My research centers on the human factor aspects of Advanced Driver Assist Systems (ADAS). ADAS features are semi-autonomous features that enable drivers to relinquish operational control of the vehicle to automate part of the total drive. Features that use ADAS, like Tesla’s Autopilot (hands-on-wheel) or Cadillac’s Super Cruise (hands-free), are not entirely self-driving and require drivers to monitor their environment if the automation turns off or malfunctions. Drivers’ inconsistencies in monitoring the external driving environment and the automation status have led to several high-profile accidents involving these semi-automated features. While these features are currently commercially employed, little research to date documents their impact on their effectiveness in promoting driver attention while automation is engaged.
The objective of my work is to understand how the hands-on-wheel and hands-free driver supervision strategies differently affect situational awareness and takeover performance after automated driving. Moreover, my work explores how physiological performance metrics like eye tracking predict the drivers’ cognitive state and the likelihood of making errors. My work has already demonstrated that the hands-free driver supervision strategies fail to mitigate mind wandering and put drivers at higher risk of failing to detect safety-critical changes to the driving environment.

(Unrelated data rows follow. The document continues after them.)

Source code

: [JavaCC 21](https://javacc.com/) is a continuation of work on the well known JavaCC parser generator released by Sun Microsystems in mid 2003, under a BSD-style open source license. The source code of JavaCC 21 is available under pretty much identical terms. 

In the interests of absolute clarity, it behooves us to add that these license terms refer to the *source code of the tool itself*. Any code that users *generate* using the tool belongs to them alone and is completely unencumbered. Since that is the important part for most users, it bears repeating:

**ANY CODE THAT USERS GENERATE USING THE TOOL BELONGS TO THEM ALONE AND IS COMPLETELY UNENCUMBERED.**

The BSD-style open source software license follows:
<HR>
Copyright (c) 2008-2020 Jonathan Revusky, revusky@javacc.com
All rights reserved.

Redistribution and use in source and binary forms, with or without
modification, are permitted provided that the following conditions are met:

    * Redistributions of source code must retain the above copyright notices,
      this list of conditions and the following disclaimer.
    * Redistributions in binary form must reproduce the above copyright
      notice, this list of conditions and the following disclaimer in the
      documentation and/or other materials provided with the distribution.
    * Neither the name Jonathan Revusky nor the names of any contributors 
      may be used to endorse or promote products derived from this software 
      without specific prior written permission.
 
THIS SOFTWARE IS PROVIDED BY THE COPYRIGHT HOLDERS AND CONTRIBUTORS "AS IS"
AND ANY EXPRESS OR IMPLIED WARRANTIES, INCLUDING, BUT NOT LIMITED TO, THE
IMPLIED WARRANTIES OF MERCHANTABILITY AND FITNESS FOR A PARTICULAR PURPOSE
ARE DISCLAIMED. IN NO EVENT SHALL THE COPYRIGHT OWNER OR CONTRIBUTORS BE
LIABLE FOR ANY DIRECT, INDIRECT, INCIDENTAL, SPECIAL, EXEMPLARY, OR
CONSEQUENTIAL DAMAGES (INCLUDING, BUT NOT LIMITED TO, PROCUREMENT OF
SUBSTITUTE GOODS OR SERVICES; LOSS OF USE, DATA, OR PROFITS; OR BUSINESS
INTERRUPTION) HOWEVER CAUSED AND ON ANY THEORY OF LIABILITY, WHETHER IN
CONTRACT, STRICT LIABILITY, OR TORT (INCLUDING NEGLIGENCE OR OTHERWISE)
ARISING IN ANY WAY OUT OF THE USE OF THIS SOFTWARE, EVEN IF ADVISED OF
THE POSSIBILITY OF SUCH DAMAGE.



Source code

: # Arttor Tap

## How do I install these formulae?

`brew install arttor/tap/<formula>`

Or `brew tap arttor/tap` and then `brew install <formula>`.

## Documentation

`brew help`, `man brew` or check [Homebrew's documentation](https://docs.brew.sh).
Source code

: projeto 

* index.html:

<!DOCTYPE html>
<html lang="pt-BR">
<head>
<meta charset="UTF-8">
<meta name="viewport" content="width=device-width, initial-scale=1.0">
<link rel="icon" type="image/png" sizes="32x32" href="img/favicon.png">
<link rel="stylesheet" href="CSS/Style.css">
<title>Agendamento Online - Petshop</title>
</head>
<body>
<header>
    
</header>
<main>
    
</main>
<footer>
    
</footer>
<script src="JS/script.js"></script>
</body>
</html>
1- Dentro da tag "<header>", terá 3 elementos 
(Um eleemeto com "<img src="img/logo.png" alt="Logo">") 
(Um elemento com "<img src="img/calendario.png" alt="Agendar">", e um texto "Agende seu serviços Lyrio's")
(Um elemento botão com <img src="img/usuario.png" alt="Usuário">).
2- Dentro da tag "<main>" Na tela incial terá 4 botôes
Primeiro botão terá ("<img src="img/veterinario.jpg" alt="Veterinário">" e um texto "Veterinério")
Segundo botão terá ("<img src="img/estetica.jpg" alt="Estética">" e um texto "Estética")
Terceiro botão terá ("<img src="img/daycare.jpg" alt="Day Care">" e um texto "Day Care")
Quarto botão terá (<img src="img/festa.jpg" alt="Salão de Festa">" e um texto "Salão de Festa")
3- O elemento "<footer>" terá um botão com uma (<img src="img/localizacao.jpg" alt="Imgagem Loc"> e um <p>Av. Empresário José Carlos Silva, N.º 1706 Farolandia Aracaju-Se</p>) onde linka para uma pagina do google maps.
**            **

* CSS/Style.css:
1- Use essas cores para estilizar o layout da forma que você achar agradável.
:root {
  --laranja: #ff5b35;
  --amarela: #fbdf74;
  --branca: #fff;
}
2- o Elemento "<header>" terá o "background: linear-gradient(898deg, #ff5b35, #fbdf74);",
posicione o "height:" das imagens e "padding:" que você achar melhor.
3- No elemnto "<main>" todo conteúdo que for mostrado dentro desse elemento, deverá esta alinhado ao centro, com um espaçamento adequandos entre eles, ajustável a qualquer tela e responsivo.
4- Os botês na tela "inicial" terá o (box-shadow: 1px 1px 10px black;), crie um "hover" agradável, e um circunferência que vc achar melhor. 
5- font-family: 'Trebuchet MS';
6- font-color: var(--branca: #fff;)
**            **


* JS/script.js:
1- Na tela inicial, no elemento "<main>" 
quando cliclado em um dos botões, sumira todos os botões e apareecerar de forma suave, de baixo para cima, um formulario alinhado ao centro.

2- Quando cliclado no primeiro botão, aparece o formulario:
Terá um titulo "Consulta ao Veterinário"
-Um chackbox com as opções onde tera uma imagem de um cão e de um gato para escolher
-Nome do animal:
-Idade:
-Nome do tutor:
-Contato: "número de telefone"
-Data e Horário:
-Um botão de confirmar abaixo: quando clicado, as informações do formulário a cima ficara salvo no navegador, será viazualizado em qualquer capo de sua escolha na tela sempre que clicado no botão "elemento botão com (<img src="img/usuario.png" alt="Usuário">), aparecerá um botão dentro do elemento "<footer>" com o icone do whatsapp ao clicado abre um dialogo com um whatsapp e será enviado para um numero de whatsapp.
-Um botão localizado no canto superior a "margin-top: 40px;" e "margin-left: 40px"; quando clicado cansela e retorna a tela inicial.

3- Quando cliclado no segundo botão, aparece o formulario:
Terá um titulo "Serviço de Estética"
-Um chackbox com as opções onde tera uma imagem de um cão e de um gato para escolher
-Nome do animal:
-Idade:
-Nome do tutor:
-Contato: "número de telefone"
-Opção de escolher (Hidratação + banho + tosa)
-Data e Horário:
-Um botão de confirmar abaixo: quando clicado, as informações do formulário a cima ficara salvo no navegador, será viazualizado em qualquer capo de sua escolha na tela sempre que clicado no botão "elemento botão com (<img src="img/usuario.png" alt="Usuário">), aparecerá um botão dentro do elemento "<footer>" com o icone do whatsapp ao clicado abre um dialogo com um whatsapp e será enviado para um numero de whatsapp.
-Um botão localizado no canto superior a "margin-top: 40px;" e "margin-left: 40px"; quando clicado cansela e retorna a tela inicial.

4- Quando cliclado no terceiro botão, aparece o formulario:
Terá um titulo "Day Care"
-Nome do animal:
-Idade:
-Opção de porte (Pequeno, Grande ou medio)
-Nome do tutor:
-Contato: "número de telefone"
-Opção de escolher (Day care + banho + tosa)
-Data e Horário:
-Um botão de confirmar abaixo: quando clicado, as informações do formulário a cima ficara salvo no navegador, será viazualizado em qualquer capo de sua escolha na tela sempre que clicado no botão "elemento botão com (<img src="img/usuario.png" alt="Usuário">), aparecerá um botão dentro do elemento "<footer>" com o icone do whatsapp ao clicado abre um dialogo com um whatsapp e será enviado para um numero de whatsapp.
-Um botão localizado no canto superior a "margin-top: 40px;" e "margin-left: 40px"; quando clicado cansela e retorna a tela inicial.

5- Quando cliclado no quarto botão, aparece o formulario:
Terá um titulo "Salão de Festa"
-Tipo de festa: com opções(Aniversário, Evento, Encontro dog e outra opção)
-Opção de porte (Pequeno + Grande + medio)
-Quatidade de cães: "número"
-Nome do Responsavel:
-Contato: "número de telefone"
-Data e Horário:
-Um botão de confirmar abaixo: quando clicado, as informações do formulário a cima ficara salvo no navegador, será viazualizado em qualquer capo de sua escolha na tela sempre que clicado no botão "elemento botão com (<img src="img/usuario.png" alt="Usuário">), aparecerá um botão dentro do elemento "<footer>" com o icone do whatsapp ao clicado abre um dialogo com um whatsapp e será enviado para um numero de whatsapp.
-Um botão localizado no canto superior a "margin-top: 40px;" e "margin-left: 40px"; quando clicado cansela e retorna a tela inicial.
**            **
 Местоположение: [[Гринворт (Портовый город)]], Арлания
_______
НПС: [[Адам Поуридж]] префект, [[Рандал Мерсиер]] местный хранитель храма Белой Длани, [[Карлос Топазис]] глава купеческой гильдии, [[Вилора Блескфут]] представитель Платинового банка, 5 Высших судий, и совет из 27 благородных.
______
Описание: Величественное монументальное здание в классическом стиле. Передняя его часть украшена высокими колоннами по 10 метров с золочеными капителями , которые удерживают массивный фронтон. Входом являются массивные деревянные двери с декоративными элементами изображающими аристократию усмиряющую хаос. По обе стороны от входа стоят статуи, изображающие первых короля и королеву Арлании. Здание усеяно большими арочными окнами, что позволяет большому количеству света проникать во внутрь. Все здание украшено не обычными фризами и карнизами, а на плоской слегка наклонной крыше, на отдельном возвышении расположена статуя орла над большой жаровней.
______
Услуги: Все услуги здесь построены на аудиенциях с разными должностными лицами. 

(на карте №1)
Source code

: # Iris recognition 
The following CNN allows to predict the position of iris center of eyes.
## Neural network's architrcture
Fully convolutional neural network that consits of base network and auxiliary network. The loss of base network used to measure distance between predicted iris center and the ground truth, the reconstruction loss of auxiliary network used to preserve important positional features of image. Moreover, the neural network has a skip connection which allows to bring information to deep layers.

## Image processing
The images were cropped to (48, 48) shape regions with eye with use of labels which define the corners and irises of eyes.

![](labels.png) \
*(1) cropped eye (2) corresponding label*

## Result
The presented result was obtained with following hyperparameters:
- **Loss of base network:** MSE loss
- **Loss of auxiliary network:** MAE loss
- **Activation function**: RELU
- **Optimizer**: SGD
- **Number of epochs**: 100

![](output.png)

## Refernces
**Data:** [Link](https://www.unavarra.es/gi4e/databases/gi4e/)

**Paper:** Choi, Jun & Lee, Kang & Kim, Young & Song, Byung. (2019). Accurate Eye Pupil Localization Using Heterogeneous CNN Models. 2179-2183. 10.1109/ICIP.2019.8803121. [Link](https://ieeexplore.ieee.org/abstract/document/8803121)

I thank the Graduate Dean Awards Advisory Panel for awarding me with this fellowship. This fellowship will enable me to complete data analysis from my most recent study and dissertation writing. I am deeply indebted to my advisor Dr. Kelly Steelman for her unconditional support in my research endeavors. Additionally, I would like to thank my committee members, Dr. Shane Mueller, Dr. Beth Veinott, and Dr. Joonbum Lee for their invaluable guidance. And last but not least, I would like to give a quick shout-out to the entire CLS department for their support throughout this process.